Con testamento 26 marzo 1662, il rev. Alessandro Frisiani nominava la Scuola dei Poveri Infermi erede delle proprie sostanze, con il legato di 100 lire annue per dote di una ragazza nubile e di buona fama della famiglia Frisiani o, in difetto, della parrocchia di San Simpliciano, e con l’indicazione di vendere i mobili e di conservare ed affittare gl’immobili a proprio beneficio: un’eredità che, per la perdita della coeva contabilità del Luogo pio, non è possibile quantificare con precisione, ma che comunque non doveva comprendere molto oltre alle due case poste nei pressi di San Simpliciano, una in Contrada del Passetto (attuale Via Garibaldi n. 44) e l’altra in Contrada del Guasto (Via Anfiteatro n. 14), valutate nel 1764 rispettivamente 3.100 e 4.000 lire.

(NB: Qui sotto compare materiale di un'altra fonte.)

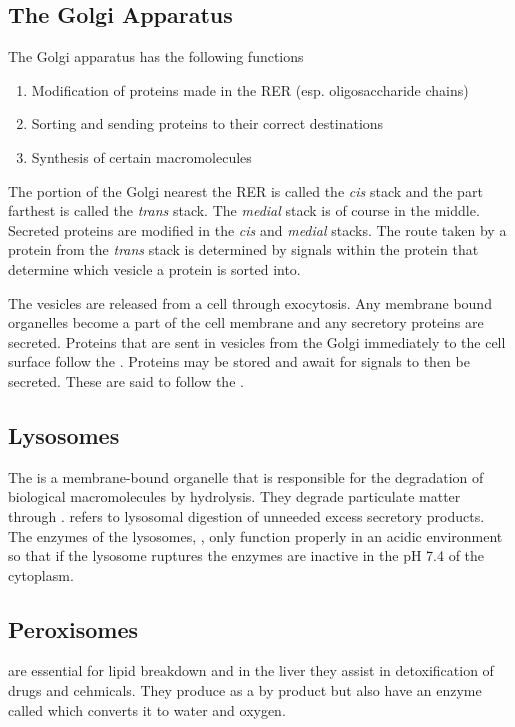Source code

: \documentclass[../Bio_chemistryReview.tex]{subfiles}
\begin{document}
\subsection{The Golgi Apparatus}
The Golgi apparatus has the following functions
\begin{enumerate}
  \item Modification of proteins made in the RER (esp. oligosaccharide chains)
  \item Sorting and sending proteins to their correct destinations
  \item Synthesis of certain macromolecules
\end{enumerate}
The portion of the Golgi nearest the RER is called the \textit{cis} stack and
the part farthest is called the \textit{trans} stack. The \textit{medial} stack
is of course in the middle. Secreted proteins are modified in the
\textit{cis} and \textit{medial} stacks. The route taken by a protein from the
\textit{trans} stack is determined by signals within the protein that determine
which vesicle a protein is sorted into.\par

The vesicles are released from a cell through exocytosis. Any membrane bound
organelles become a part of the cell membrane and any secretory proteins are
secreted. Proteins that are sent in vesicles from the Golgi immediately to the
cell surface follow the . Proteins may be
stored and await for signals to then be secreted. These are said to follow the
.

\subsection{Lysosomes}
The  is a membrane-bound organelle that is responsible for the
degradation of biological macromolecules by hydrolysis. They degrade particulate
matter through .  refers to lysosomal
digestion of unneeded excess secretory products. The enzymes of the lysosomes,
, only function properly in an acidic environment so
that if the lysosome ruptures the enzymes are inactive in the pH 7.4 of the
cytoplasm.

\subsection{Peroxisomes}
 are essential for lipid breakdown and in the liver they
assist in detoxification of drugs and cehmicals. They produce
 as a by product but also have an enzyme called
 which converts it to water and oxygen.
\end{document}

Alessandro Frisiani appartiene ad una storica famiglia milanese, presente già nel ’200, che nel ’400 risulta ben radicata nell’area nord della città e sue adiacenze, con una residenza in Porta Nuova (parrocchia di S. Bartolomeo), un sepolcro in Santa Maria Incoronata e – soprattutto – con un complesso agricolo a cascina nei pressi di Niguarda (dove nel 1932-33 sorgerà l’ospedale) chiamato “La Frisiana” dal nome stesso della famiglia. Dai figli di Giovanni, abitante nel 1479 alla Frisiana, ebbero origine due distinti rami: quello che qui interessa, discendente da Beltrame, ebbe il possesso avito della Frisiana: nel 1530 Francesco, avo del nostro benefattore, vi possedeva ben 500 pertiche di terreno (circa 33 ha), che decise di porre a fedecommesso, vincolando così i discendenti a conservare integra la proprietà nell’intento di assicurare loro, more nobilium, una costante fonte di reddito. Le cose però andarono diversamente, se già nel 1569 la terra posseduta dai quattro figli di Francesco era scesa a 300 pertiche, in una situazione tendente alla povertà, senza servi in casa e con uno scarso vitto. Nel 1593 i due fratelli superstiti, Giovanni e Antonio Maria, si divisero questi beni. Giova a questo punto osservare che, sempre nell’ultimo quarto del ‘500, l’altro grande ramo dei Frisiani stava invece ottenendo, con Gottardo, una netta affermazione economico-sociale.

Alessandro è appunto figlio di Antonio Maria, residente nel 1581 in parrocchia di San Satiro, e della sua prima moglie, il cui nome non ci è noto (si risposò poi con Violante Giussani): stando alla scritta sul ritratto, la nascita avvenne tra il maggio 1584 e il marzo 1585; la madre dovette morire ben presto, entro il 1590, com’è calcolabile dalla data d’ingresso in religione del fratellastro, nato dal secondo matrimonio del padre. Va subito detto che la sua vita fu segnata da vari passaggi di stato – da laico, a religioso, ad ecclesiastico – dovuti in parte a probanti vicissitudini e forse anche ad una personalità inquieta (si pensi, ad es., ai suoi sei testamenti, tre dei quali nel giro di nove giorni!).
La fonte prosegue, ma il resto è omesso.